Task statement:
In the records that follow, show each line where the word "copied" is present.
● ● ●
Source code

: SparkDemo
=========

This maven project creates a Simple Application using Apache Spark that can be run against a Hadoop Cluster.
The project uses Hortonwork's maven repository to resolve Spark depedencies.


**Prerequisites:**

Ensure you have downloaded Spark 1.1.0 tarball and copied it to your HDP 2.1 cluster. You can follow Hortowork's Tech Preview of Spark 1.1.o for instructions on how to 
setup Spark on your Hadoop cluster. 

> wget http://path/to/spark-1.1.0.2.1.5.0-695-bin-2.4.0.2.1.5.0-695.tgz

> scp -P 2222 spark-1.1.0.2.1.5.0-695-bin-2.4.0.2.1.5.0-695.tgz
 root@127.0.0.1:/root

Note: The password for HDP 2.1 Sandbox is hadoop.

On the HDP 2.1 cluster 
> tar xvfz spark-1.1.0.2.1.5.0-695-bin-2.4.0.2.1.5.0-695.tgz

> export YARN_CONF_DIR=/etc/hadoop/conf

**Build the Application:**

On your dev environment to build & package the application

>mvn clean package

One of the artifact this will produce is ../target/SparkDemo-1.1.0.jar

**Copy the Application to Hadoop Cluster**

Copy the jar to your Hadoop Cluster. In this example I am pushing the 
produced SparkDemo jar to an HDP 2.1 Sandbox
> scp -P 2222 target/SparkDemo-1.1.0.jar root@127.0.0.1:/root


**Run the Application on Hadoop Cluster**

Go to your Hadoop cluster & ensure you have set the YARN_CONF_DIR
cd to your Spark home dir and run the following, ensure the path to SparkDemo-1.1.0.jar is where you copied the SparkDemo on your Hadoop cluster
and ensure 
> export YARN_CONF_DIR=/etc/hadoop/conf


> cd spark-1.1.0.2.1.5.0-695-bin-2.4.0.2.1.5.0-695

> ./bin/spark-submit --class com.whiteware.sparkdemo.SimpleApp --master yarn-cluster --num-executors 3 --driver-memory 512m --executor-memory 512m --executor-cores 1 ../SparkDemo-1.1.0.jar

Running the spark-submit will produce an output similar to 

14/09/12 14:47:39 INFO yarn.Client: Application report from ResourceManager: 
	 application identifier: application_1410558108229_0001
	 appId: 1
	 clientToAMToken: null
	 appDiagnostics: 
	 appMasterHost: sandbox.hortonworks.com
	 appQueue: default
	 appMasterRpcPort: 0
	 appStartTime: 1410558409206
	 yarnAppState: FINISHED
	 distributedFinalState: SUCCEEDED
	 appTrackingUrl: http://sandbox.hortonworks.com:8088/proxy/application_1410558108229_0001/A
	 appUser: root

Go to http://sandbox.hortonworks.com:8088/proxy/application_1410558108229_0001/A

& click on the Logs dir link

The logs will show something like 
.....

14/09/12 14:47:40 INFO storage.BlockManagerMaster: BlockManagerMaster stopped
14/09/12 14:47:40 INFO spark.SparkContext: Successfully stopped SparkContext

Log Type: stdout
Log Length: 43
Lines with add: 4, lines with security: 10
● ● ●
Result below:
Ensure you have downloaded Spark 1.1.0 tarball and copied it to your HDP 2.1 cluster. You can follow Hortowork's Tech Preview of Spark 1.1.o for instructions on how to 
cd to your Spark home dir and run the following, ensure the path to SparkDemo-1.1.0.jar is where you copied the SparkDemo on your Hadoop cluster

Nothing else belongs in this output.